On top of the sanctions, some traders said Chinese officials have stepped up efforts to curb smuggling across the border, a key source of fuel in the northern parts of North Korea.
[Question is: for how long will these efforts last? /BKS]
And Chinese bank branches in the northeast have curtailed doing business with North Koreans, according to branch staff [BKS emphasis].
FUEL PRICES SURGE
Still, North Korea has made strides in increasing its economic independence and not all traders or observers agreed the international pressure was having a major economic impact.
Many residents, long accustomed to restrictions and shortages, were most concerned about the risk of already tight fuel supplies being cut further, said Kang Mi-jin, a North Korean defector in Seoul who reports for the Daily NK website.
“If the U.S. were to say they plan to bomb Pyongyang, North Koreans wouldn’t care less. But if China says they are considering slashing oil exports to North Korea because of missile or nuclear tests, North Koreans would absolutely freak out,” she said.
[BKS emphasis.]
Reuters reported in late June that state-run China National Petroleum Corp (CNPC) had suspended sales of gasoline and fuel to North Korea over concerns it would not get paid, and Chinese customs data showed that gasoline exports to the North had dropped 97 percent from a year earlier.
Petrol and diesel prices in North Korea surged after the cut and have almost doubled since late last year. In early September, petrol cost an average of $1.73/kg, compared with 97 cents last December, according to data from the defector-run Daily NK.
“The cost of living has gone up, the price of petrol has risen and there are fewer cars on the streets,” a foreign resident of the North Korean capital told Reuters. The only thing that had become cheaper was coal, he said, after China banned North Korean coal imports earlier this year.
Some of the scarcity of oil products and higher prices may have been caused by hoarding in anticipation of a clampdown on supply.
[Hoarding does seem like a likely culprit judging from the price trend from late spring this year. Basically, none of the current measures are ones that North Korea likely didn’t expect. /BKS]
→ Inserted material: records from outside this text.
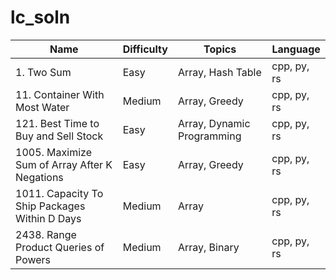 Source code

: # lc_soln

| Name | Difficulty | Topics | Language |
| ---- | ---------- | ------ | -------- |
| 1. Two Sum | Easy | Array, Hash Table | cpp, py, rs |
| 11. Container With Most Water | Medium | Array, Greedy | cpp, py, rs |
| 121. Best Time to Buy and Sell Stock | Easy | Array, Dynamic Programming | cpp, py, rs |
| 1005. Maximize Sum of Array After K Negations | Easy | Array, Greedy | cpp, py, rs |
| 1011. Capacity To Ship Packages Within D Days | Medium | Array | cpp, py, rs |
| 2438. Range Product Queries of Powers | Medium | Array, Binary | cpp, py, rs |


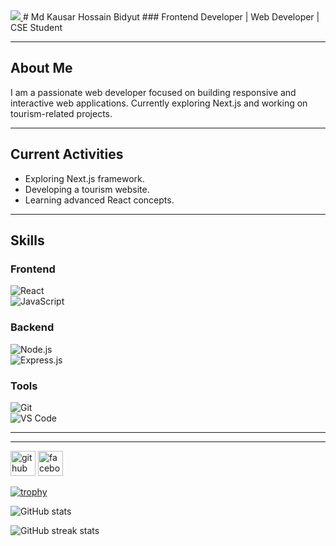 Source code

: 
<a href="https://www.facebook.com/Kausarhossainbidyut">
<img src="https://media.licdn.com/dms/image/v2/D5616AQFOiiCm0D3XWw/profile-displaybackgroundimage-shrink_350_1400/B56ZiFfsh8H0Ag-/0/1754586346805?e=1757548800&v=beta&t=RBp0fVpnm9pbe7ztoCWlH2ExyR4ZGM0Rf5aVmJ8oWYI" />
</a>
# Md Kausar Hossain Bidyut
### Frontend Developer | Web Developer | CSE Student

---

## About Me
I am a passionate web developer focused on building responsive and interactive web applications. Currently exploring Next.js and working on tourism-related projects.

---

## Current Activities
- Exploring Next.js framework.
- Developing a tourism website.
- Learning advanced React concepts.

---

## Skills
### Frontend  
![React](https://img.shields.io/badge/React-61DAFB?style=for-the-badge&logo=react&logoColor=black)  
![JavaScript](https://img.shields.io/badge/JavaScript-F7DF1E?style=for-the-badge&logo=javascript&logoColor=black)  

### Backend  
![Node.js](https://img.shields.io/badge/Node.js-339933?style=for-the-badge&logo=node.js&logoColor=white)  
![Express.js](https://img.shields.io/badge/Express.js-000000?style=for-the-badge)  

### Tools  
![Git](https://img.shields.io/badge/Git-F05032?style=for-the-badge&logo=git&logoColor=white)  
![VS Code](https://img.shields.io/badge/VS%20Code-007ACC?style=for-the-badge&logo=visual-studio-code&logoColor=white)  

---
---


[<img src='https://cdn.jsdelivr.net/npm/simple-icons@3.0.1/icons/github.svg' alt='github' height='40'>](https://github.com/Kausarhossainbidyut)  [<img src='https://cdn.jsdelivr.net/npm/simple-icons@3.0.1/icons/facebook.svg' alt='facebook' height='40'>](https://www.facebook.com/Kausarhossainbidyut)  

[![trophy](https://github-profile-trophy.vercel.app/?username=Kausarhossainbidyut)](https://github.com/ryo-ma/github-profile-trophy)

![GitHub stats](https://github-readme-stats.vercel.app/api?username=Kausarhossainbidyut&show_icons=true)  

![GitHub streak stats](https://streak-stats.demolab.com/?user=Kausarhossainbidyut)  


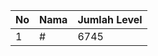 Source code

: | No | Nama            | Jumlah Level |
|----|-----------------|--------------|
| 1  | #    |    6745        |
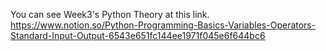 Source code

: You can see Week3's Python Theory at this link. <br>
https://www.notion.so/Python-Programming-Basics-Variables-Operators-Standard-Input-Output-6543e651fc144ee1971f045e6f644bc6

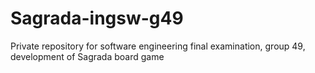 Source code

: # Sagrada-ingsw-g49
Private repository for software engineering final examination, group 49, development of Sagrada board game
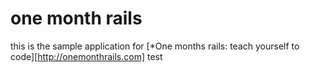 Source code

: # one month rails

this is the sample application for 
[*One months rails: teach yourself to code][http://onemonthrails.com]
test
North Korea canceled an air show scheduled for this month in the coastal city of Wonsan, citing “current geopolitical circumstances”. Several Chinese traders said they believed it was because the military is saving aviation fuel.
The new UN resolution imposes a ban on condensates and natural gas liquids, a cap of 2 million barrels a year on refined petroleum products, and a cap on crude oil exports to North Korea at current levels.
OIL NOT BOMBS
North Korea uses far less crude than during its industrial heyday in the 1970s and 1980s, according to the U.S. Energy Information Administration. After cut-price supplies from China and the Soviet Union ended following the Cold War, consumption dropped from 76,000 barrels per day in 1991 to an estimated 15,000 last year, according to the EIA.
[Oil consumption is already relatively low — key point. /BKS]
The use of small-scale solar has become widespread in the North, with many apartment balconies dotted with panels providing power for cooking and lighting.
China has not disclosed crude exports to North Korea for several years but industry sources say it supplies about 520,000 tonnes of crude a year to North Korea through an aging pipeline.
The pipeline already operates at the minimum level for which the waxy crude from China’s Daqing oil fields can flow without clogging, according to a senior oil industry source.
Chun Yung-woo, a former South Korean envoy on the North Korean nuclear issue, said the North could endure for a year or two without oil imports.
“North Koreans are so used to living in harsh economic conditions that they would just get by for at least one year even if the oil ban is adopted, rationing the existing stockpile among top elites at a minimum level and replacing cars, tractors, equipment with cow wagons, human labor etc,” he said.
“They would also manage to produce oil from whatever resources are available, whether it be coal, trees or plants.”
Full article:
As North Korea girds for latest sanctions, economy already feels the squeeze
Sue-Lin Wong
Reuters
2017-09-13
This last point is extremely important: the weakness of the North Korean economy is also its strength. It is still highly underdeveloped and also resilient because so much of it functions on ad-hoc, creative solutions. That’s not to say that current sanctions (if fully enforced — a big “if”) may come to hurt the economy and society if pressure is continued over a longer stretch of time, but they’re unlikely to be completely crippling right away.
(UPDATE 2017-09-26): Added below is some Daily NK coverage from last week on consequences inside North Korea and for North Koreans of the current economic pressure. On September 13th, they reported that large numbers of North Korean workers returning home from China had been spotted at the Dandong railway station:
Daily NK has received photos of North Korean workers waiting to board trains home at Dandong’s railway station (Liaoning Province) on the morning of September 4. They were reportedly working at a cold storage facility in China but having failed to have their contracts extended, have had no choice but to return home.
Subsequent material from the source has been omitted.